Frauenrat fordert besseren Schutz gegen Deepfake-Pornografie

Täuschend echte Bilder und Stimmen sind leicht gemacht. Der Bayerische Landesfrauenrat fordert daher strengere Regeln gegen Deepfakes, die Betroffene schützen und Täter bestrafen.

Frauen und Mädchen müssen besser vor Deepfakes geschützt werden - das fordert der Bayerische Landesfrauenrat. "Mit generativer Künstlicher Intelligenz (KI) kann man heute sehr einfach und schnell eine beliebige Bildaufnahme einer Person zu einem Deepfake verwandeln. Dieser Deepfake ist mittlerweile nicht mehr von einer echten Aufnahme zu unterscheiden. Das gilt auch für die Stimme. Ein Großteil der kursierenden Deepfakes enthält pornografische Inhalte", heißt es in einem am Montag in München veröffentlichten Forderungspapier. Deepfakes sind täuschend echte Foto-, Video- oder Audioinhalte, bei denen Gesichter, Stimmen oder Szenen manipuliert werden.

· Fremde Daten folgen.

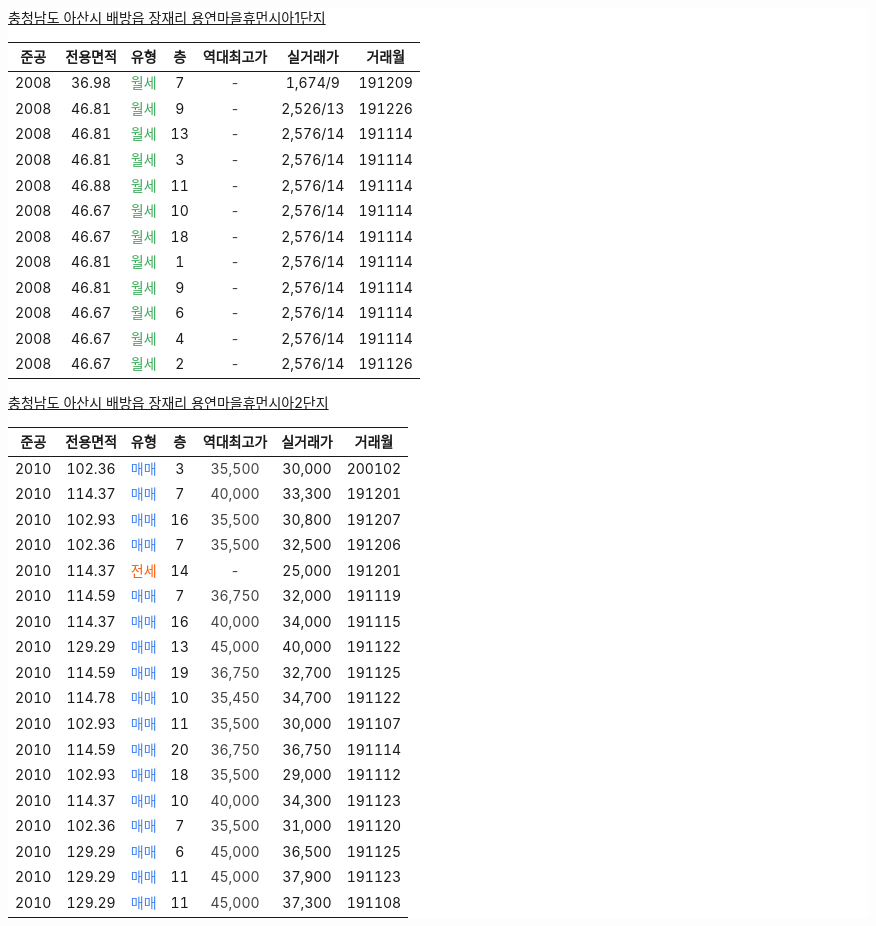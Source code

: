 [충청남도 아산시 배방읍 장재리 용연마을휴먼시아1단지](https://search.naver.com/search.naver?query=%EC%B6%A9%EC%B2%AD%EB%82%A8%EB%8F%84+%EC%95%84%EC%82%B0%EC%8B%9C+%EB%B0%B0%EB%B0%A9%EC%9D%8D+%EC%9E%A5%EC%9E%AC%EB%A6%AC+%EC%9A%A9%EC%97%B0%EB%A7%88%EC%9D%84%ED%9C%B4%EB%A8%BC%EC%8B%9C%EC%95%841%EB%8B%A8%EC%A7%80)

|준공|전용면적|유형|층|역대최고가|실거래가|거래월|
|:---:|:---:|:---:|:---:|:---:|:---:|:---:|
|2008|36.98|<span style="color:#34a853">월세</span>|7|<span style="color:#444444">-</span>|1,674/9|191209|
|2008|46.81|<span style="color:#34a853">월세</span>|9|<span style="color:#444444">-</span>|2,526/13|191226|
|2008|46.81|<span style="color:#34a853">월세</span>|13|<span style="color:#444444">-</span>|2,576/14|191114|
|2008|46.81|<span style="color:#34a853">월세</span>|3|<span style="color:#444444">-</span>|2,576/14|191114|
|2008|46.88|<span style="color:#34a853">월세</span>|11|<span style="color:#444444">-</span>|2,576/14|191114|
|2008|46.67|<span style="color:#34a853">월세</span>|10|<span style="color:#444444">-</span>|2,576/14|191114|
|2008|46.67|<span style="color:#34a853">월세</span>|18|<span style="color:#444444">-</span>|2,576/14|191114|
|2008|46.81|<span style="color:#34a853">월세</span>|1|<span style="color:#444444">-</span>|2,576/14|191114|
|2008|46.81|<span style="color:#34a853">월세</span>|9|<span style="color:#444444">-</span>|2,576/14|191114|
|2008|46.67|<span style="color:#34a853">월세</span>|6|<span style="color:#444444">-</span>|2,576/14|191114|
|2008|46.67|<span style="color:#34a853">월세</span>|4|<span style="color:#444444">-</span>|2,576/14|191114|
|2008|46.67|<span style="color:#34a853">월세</span>|2|<span style="color:#444444">-</span>|2,576/14|191126|

[충청남도 아산시 배방읍 장재리 용연마을휴먼시아2단지](https://search.naver.com/search.naver?query=%EC%B6%A9%EC%B2%AD%EB%82%A8%EB%8F%84+%EC%95%84%EC%82%B0%EC%8B%9C+%EB%B0%B0%EB%B0%A9%EC%9D%8D+%EC%9E%A5%EC%9E%AC%EB%A6%AC+%EC%9A%A9%EC%97%B0%EB%A7%88%EC%9D%84%ED%9C%B4%EB%A8%BC%EC%8B%9C%EC%95%842%EB%8B%A8%EC%A7%80)

|준공|전용면적|유형|층|역대최고가|실거래가|거래월|
|:---:|:---:|:---:|:---:|:---:|:---:|:---:|
|2010|102.36|<span style="color:#4285f3">매매</span>|3|<span style="color:#444444">35,500</span>|30,000|200102|
|2010|114.37|<span style="color:#4285f3">매매</span>|7|<span style="color:#444444">40,000</span>|33,300|191201|
|2010|102.93|<span style="color:#4285f3">매매</span>|16|<span style="color:#444444">35,500</span>|30,800|191207|
|2010|102.36|<span style="color:#4285f3">매매</span>|7|<span style="color:#444444">35,500</span>|32,500|191206|
|2010|114.37|<span style="color:#ff5a00">전세</span>|14|<span style="color:#444444">-</span>|25,000|191201|
|2010|114.59|<span style="color:#4285f3">매매</span>|7|<span style="color:#444444">36,750</span>|32,000|191119|
|2010|114.37|<span style="color:#4285f3">매매</span>|16|<span style="color:#444444">40,000</span>|34,000|191115|
|2010|129.29|<span style="color:#4285f3">매매</span>|13|<span style="color:#444444">45,000</span>|40,000|191122|
|2010|114.59|<span style="color:#4285f3">매매</span>|19|<span style="color:#444444">36,750</span>|32,700|191125|
|2010|114.78|<span style="color:#4285f3">매매</span>|10|<span style="color:#444444">35,450</span>|34,700|191122|
|2010|102.93|<span style="color:#4285f3">매매</span>|11|<span style="color:#444444">35,500</span>|30,000|191107|
|2010|114.59|<span style="color:#4285f3">매매</span>|20|<span style="color:#444444">36,750</span>|36,750|191114|
|2010|102.93|<span style="color:#4285f3">매매</span>|18|<span style="color:#444444">35,500</span>|29,000|191112|
|2010|114.37|<span style="color:#4285f3">매매</span>|10|<span style="color:#444444">40,000</span>|34,300|191123|
|2010|102.36|<span style="color:#4285f3">매매</span>|7|<span style="color:#444444">35,500</span>|31,000|191120|
|2010|129.29|<span style="color:#4285f3">매매</span>|6|<span style="color:#444444">45,000</span>|36,500|191125|
|2010|129.29|<span style="color:#4285f3">매매</span>|11|<span style="color:#444444">45,000</span>|37,900|191123|
|2010|129.29|<span style="color:#4285f3">매매</span>|11|<span style="color:#444444">45,000</span>|37,300|191108|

Konkret formulierte der Rat neun Forderungen an die Regierung im Freistaat, um Lücken in der Strafbarkeit zu schließen. Darunter fallen eine Kennzeichnungspflicht für Deepfakes, Beratungs- und Hilfsangebote für Betroffene sowie Aufklärung, was sexualisierte Deepfakes bedeuten können. Strafverfolgungsbehörden müssten sensibilisiert und qualifiziert werden, außerdem brauche es spezielle Möglichkeiten, um in diesem Bereich zu ermitteln. Wer Deepfakes, die die Persönlichkeitsrechte verletzen, herstelle, gebrauche oder zugänglich mache, müsse bestraft werden, für sexualisierte Deepfakes brauche es einen eigenen Straftatbestand.

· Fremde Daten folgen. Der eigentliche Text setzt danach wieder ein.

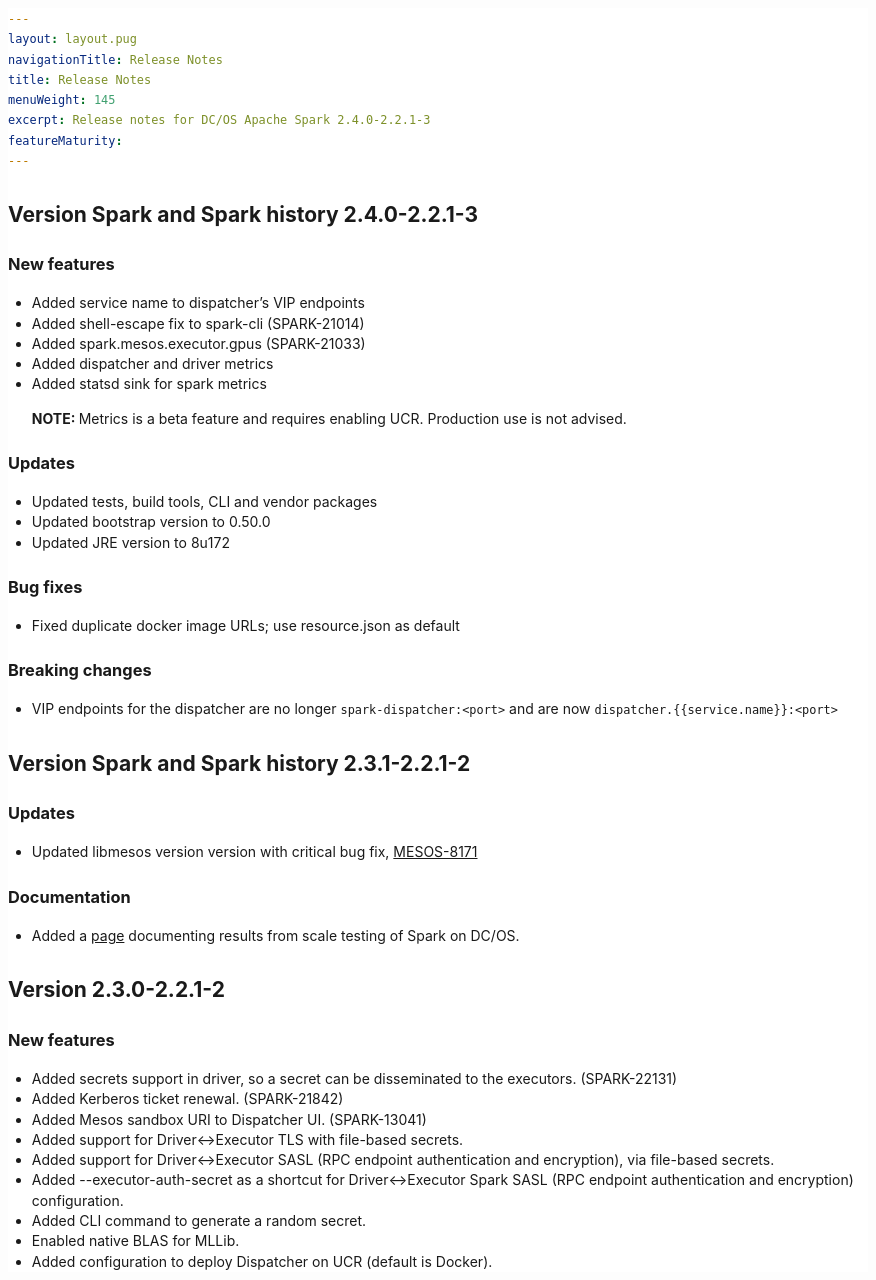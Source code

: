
 ```yaml
---
layout: layout.pug
navigationTitle: Release Notes
title: Release Notes
menuWeight: 145
excerpt: Release notes for DC/OS Apache Spark 2.4.0-2.2.1-3
featureMaturity:
---
```


## Version Spark and Spark history 2.4.0-2.2.1-3

### New features
- Added service name to dispatcher’s VIP endpoints
- Added shell-escape fix to spark-cli (SPARK-21014)
- Added spark.mesos.executor.gpus (SPARK-21033)
- Added dispatcher and driver metrics
- Added statsd sink for spark metrics
  <p class="message--note"><strong>NOTE: </strong>Metrics is a beta feature and requires enabling UCR. Production use is not advised.</p>

### Updates
- Updated tests, build tools, CLI and vendor packages
- Updated bootstrap version to 0.50.0
- Updated JRE version to 8u172

### Bug fixes
- Fixed duplicate docker image URLs; use resource.json as default

### Breaking changes
- VIP endpoints for the dispatcher are no longer `spark-dispatcher:<port>` and are now `dispatcher.{{service.name}}:<port>`

## Version Spark and Spark history 2.3.1-2.2.1-2

### Updates
- Updated libmesos version version with critical bug fix, [MESOS-8171](https://issues.apache.org/jira/browse/MESOS-8171)

### Documentation
- Added a [page](https://docs.mesosphere.com/services/spark/2.3.1-2.2.1-2/limits/) documenting results from scale testing of Spark on DC/OS.


## Version 2.3.0-2.2.1-2

### New features
- Added secrets support in driver, so a secret can be disseminated to the executors. (SPARK-22131)
- Added Kerberos ticket renewal. (SPARK-21842)
- Added Mesos sandbox URI to Dispatcher UI. (SPARK-13041)
- Added support for Driver<->Executor TLS with file-based secrets.
- Added support for Driver<->Executor SASL (RPC endpoint authentication and encryption), via file-based secrets.
- Added --executor-auth-secret as a shortcut for Driver<->Executor Spark SASL (RPC endpoint authentication and encryption) configuration.
- Added CLI command to generate a random secret.
- Enabled native BLAS for MLLib.
- Added configuration to deploy Dispatcher on UCR (default is Docker).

Der Rat forderte zudem, dass sexualisierte Deepfakes mit dem gleichen Strafmaß bedacht werden wie reale kinder- und jugendpornografische Inhalte. Verantwortlich gemacht werden müssten auch die Betreiber von Plattformen, die diese verbreiten. "Angesichts der rasanten Zunahme von Deepfakes im digitalen Raum und der gravierenden Verletzungen der Betroffenen besteht ein rascher Handlungsbedarf", heißt es. Deepfakes könnten schließlich auch für Erpressung, Verleumdung und Ähnliches genutzt werden. "Die Auswirkungen werden durch die Verbreitung in den sozialen Medien exponentiell verschärft."

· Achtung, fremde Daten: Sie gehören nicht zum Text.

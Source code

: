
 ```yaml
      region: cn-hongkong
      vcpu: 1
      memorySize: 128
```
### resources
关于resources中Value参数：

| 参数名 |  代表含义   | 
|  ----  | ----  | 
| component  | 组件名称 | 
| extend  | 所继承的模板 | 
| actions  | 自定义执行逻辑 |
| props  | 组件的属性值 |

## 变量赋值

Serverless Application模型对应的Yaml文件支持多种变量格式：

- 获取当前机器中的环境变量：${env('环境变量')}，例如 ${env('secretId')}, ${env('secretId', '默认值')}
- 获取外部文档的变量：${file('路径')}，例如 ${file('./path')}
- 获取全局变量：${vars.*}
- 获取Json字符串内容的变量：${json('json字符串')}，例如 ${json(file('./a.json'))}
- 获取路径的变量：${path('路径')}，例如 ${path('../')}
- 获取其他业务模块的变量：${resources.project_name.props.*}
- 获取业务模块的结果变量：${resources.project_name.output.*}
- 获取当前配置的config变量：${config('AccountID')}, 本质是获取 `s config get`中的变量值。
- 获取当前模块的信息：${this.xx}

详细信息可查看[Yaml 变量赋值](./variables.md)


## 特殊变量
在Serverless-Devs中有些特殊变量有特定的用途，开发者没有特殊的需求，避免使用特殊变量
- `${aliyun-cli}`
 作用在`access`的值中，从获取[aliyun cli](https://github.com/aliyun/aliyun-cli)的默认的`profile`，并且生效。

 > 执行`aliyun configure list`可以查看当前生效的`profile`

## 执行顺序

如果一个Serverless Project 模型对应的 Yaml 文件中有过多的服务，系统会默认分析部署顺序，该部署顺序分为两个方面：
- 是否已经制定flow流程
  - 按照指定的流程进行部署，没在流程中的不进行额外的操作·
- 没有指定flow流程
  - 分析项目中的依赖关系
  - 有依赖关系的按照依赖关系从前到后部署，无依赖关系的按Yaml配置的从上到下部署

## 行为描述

Laut Angaben des Frauenrats macht Deepfake-Pornografie 98 Prozent aller im Internet kursierenden Deepfakes aus. 99 Prozent der Betroffenen seien Frauen. Für die Zahlen beruft der Rat sich auf eine Studie der IT-Sicherheitsfirma Home Security Heroes aus dem Jahr 2023.

Der Bayerische Landesfrauenrat, gegründet 1973, ist nach eigenen Angaben ein Zusammenschluss von 58 Frauenverbänden und Frauengruppen gemischter Landesverbände im Freistaat. Er ist demnach überparteilich, überkonfessionell und unabhängig organisiert und vertritt knapp vier Millionen Frauen in Bayern.